The first thing most parent and students want to know about college financial aid is if they will qualify at all and, if so, for how much. There is no short answer. There are different types of financial aid and three categories of families that determine needs-based financial aid.
Every family falls into one of three categories. Those in Category 1 are likely to qualify for a significant amount of financial aid if they go through the process properly. Category 2 families are likely to qualify for some amount of aid. Category 3 families have a different challenge because they are unlikely to qualify for any financial aid. The job here is maximizing tax strategies and figuring out how to pay for the rest through cash flow.
A warning for Category 1 families is that there is no guarantee, in the coming years, that a college will be able to meet the full need of a family. Since the recession, states have been cutting funds to colleges at an alarming rate, so these families need to make every effort to provide some college savings, if at all possible.
The federal formulas for aid have protection for part of the parents’ income as well as a limited amount for the student. There is also a protection amount for the parents’ assets but the student does not enjoy this for his assets. In planning for college funding, it is good to have income and assets in the protected classes so that they open the door for more financial aid. After the college years, assets can be shifted back.

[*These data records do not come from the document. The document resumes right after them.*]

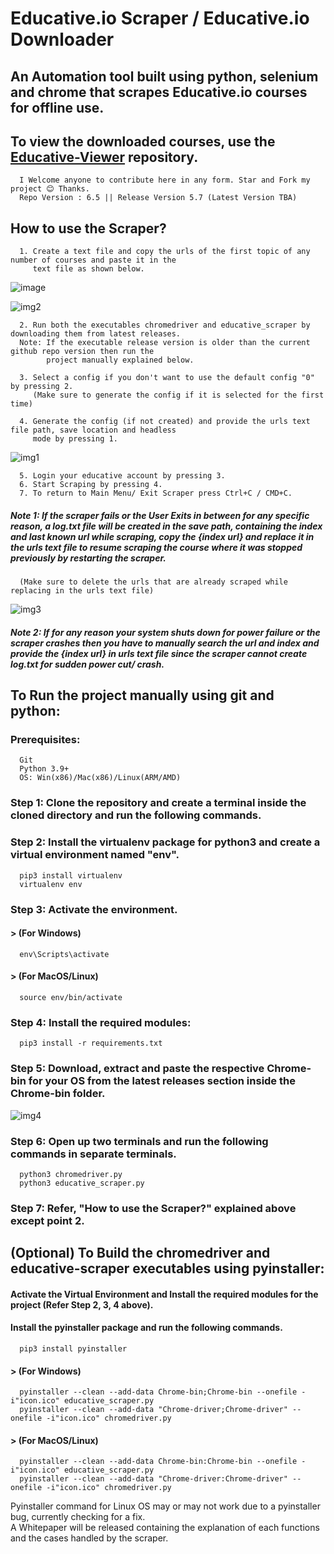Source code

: # Educative.io Scraper / Educative.io Downloader

## An Automation tool built using python, selenium and chrome that scrapes Educative.io courses for offline use.

## To view the downloaded courses, use the [Educative-Viewer](https://github.com/anilabhadatta/educative-viewer) repository.

      I Welcome anyone to contribute here in any form. Star and Fork my project 😊 Thanks.
      Repo Version : 6.5 || Release Version 5.7 (Latest Version TBA)

## How to use the Scraper?

      1. Create a text file and copy the urls of the first topic of any number of courses and paste it in the 
         text file as shown below.


   ![image](https://user-images.githubusercontent.com/48487849/162980989-0f128b3d-c969-4809-8553-2bc6791f34b8.png)

   ![img2](https://user-images.githubusercontent.com/48487849/197013915-1320da6b-d2c2-4239-b1f7-d95450f8fabb.png)

      2. Run both the executables chromedriver and educative_scraper by downloading them from latest releases.
      Note: If the executable release version is older than the current github repo version then run the 
            project manually explained below.

      3. Select a config if you don't want to use the default config "0" by pressing 2.
         (Make sure to generate the config if it is selected for the first time)

      4. Generate the config (if not created) and provide the urls text file path, save location and headless 
         mode by pressing 1.
   ![img1](https://user-images.githubusercontent.com/48487849/197013987-e6bccbde-06b5-49de-851c-00575a3f8173.png)


      5. Login your educative account by pressing 3.
      6. Start Scraping by pressing 4.
      7. To return to Main Menu/ Exit Scraper press Ctrl+C / CMD+C.

##### Note 1: If the scraper fails or the User Exits in between for any specific reason, a log.txt file will be created in the save path, containing the index and last known url while scraping, copy the {index url} and replace it in the urls text file to resume scraping the course where it was stopped previously by restarting the scraper.

      (Make sure to delete the urls that are already scraped while replacing in the urls text file)
   ![img3](https://user-images.githubusercontent.com/48487849/197014154-a7dbd7e4-d398-4076-b0e8-279d9841c8f9.png)


##### Note 2: If for any reason your system shuts down for power failure or the scraper crashes then you have to manually search the url and index and provide the {index url} in urls text file since the scraper cannot create log.txt for sudden power cut/ crash.

## To Run the project manually using git and python:

### Prerequisites:
      Git
      Python 3.9+
      OS: Win(x86)/Mac(x86)/Linux(ARM/AMD)
      
### Step 1: Clone the repository and create a terminal inside the cloned directory and run the following commands.

### Step 2: Install the virtualenv package for python3 and create a virtual environment named "env".

      pip3 install virtualenv
      virtualenv env

### Step 3: Activate the environment.

#### > (For Windows)

      env\Scripts\activate


#### > (For MacOS/Linux)

      source env/bin/activate


### Step 4: Install the required modules:

      pip3 install -r requirements.txt


### Step 5: Download, extract and paste the respective Chrome-bin for your OS from the latest releases section inside the Chrome-bin folder.
![img4](https://user-images.githubusercontent.com/48487849/197014188-3906af24-2297-48a6-9592-b669ac72af53.png)


### Step 6: Open up two terminals and run the following commands in separate terminals.

      python3 chromedriver.py
      python3 educative_scraper.py


### Step 7: Refer, "How to use the Scraper?" explained above except point 2.


## (Optional) To Build the chromedriver and educative-scraper executables using pyinstaller:

#### Activate the Virtual Environment and Install the required modules for the project (Refer Step 2, 3, 4 above).

#### Install the pyinstaller package and run the following commands.

      pip3 install pyinstaller


#### > (For Windows)

      pyinstaller --clean --add-data Chrome-bin;Chrome-bin --onefile -i"icon.ico" educative_scraper.py
      pyinstaller --clean --add-data "Chrome-driver;Chrome-driver" --onefile -i"icon.ico" chromedriver.py


#### > (For MacOS/Linux)

      pyinstaller --clean --add-data Chrome-bin:Chrome-bin --onefile -i"icon.ico" educative_scraper.py
      pyinstaller --clean --add-data "Chrome-driver:Chrome-driver" --onefile -i"icon.ico" chromedriver.py

Pyinstaller command for Linux OS may or may not work due to a pyinstaller bug, currently checking for a fix.\
A Whitepaper will be released containing the explanation of each functions and the cases handled by the scraper.
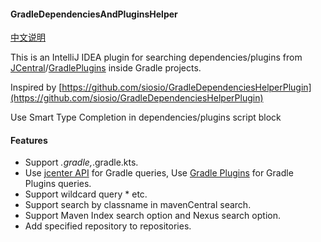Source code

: #### GradleDependenciesAndPluginsHelper

[中文说明](http://bestwu.cn/2017/09/01/gradle-dependencies-plugins-helper-plugin/)

This is an IntelliJ IDEA plugin for searching dependencies/plugins from [JCentral](https://bintray.com/search)/[GradlePlugins](https://plugins.gradle.org/) inside Gradle projects.

Inspired by [https://github.com/siosio/GradleDependenciesHelperPlugin](https://github.com/siosio/GradleDependenciesHelperPlugin)

Use Smart Type Completion in dependencies/plugins script block

#### Features

* Support *.gradle,*.gradle.kts.
* Use [jcenter API](https://bintray.com/docs/api/) for Gradle queries, Use [Gradle Plugins](https://plugins.gradle.org) for Gradle Plugins queries.
* Support wildcard query * etc.
* Support search by classname in mavenCentral search.
* Support Maven Index search option and Nexus search option.
* Add specified repository to repositories.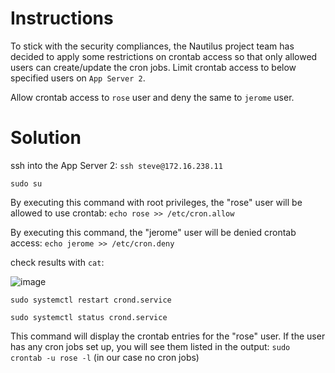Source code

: # Instructions

To stick with the security compliances, the Nautilus project team has decided to apply some restrictions on crontab access so that only allowed users can create/update the cron jobs. Limit crontab access to below specified users on `App Server 2`.

Allow crontab access to `rose` user and deny the same to `jerome` user.

# Solution

ssh into the App Server 2: `ssh steve@172.16.238.11`

`sudo su`

By executing this command with root privileges, the "rose" user will be allowed to use crontab: `echo rose >> /etc/cron.allow`

By executing this command, the "jerome" user will be denied crontab access: `echo jerome >> /etc/cron.deny`

check results with `cat`:

![image](https://github.com/janaom/KodeKloud-Engineer-2.0/assets/83917694/32f37cf3-d019-4111-8cf8-4dc57ec68e14)

`sudo systemctl restart crond.service`

`sudo systemctl status crond.service`

This command will display the crontab entries for the "rose" user. If the user has any cron jobs set up, you will see them listed in the output: `sudo crontab -u rose -l` (in our case no cron jobs)

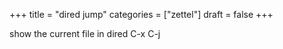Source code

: +++
title = "dired jump"
categories = ["zettel"]
draft = false
+++

show the current file in dired
C-x C-j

Generally an independent business person, small business owner/partner, or farmer will fall into category 1 or 2. There is, in many instances, much that can be done to create the ability to qualify for more financial aid for these people. They have more control over and ability to time their incomes and payrolls. They might also use sections of the IRS code to lower assets in the use of their business that will, in turn, lower their EFC giving them more financial need that can be met through other sources.
Many of these strategies can be employed as late as December of the student’s senior year in high school. They are, however, best utilized as a combination of planning and funding strategies implemented as early as possible; certainly by the sophomore year.
Regardless of the category into which your family falls, there are strategies that can be employed to help with the college funding process. The important point to take away is that educating yourself could help you save thousands of dollars a year while educating your child. In many respects planning and funding your students’ education is like a game; there are rules and strategies you need to know to win.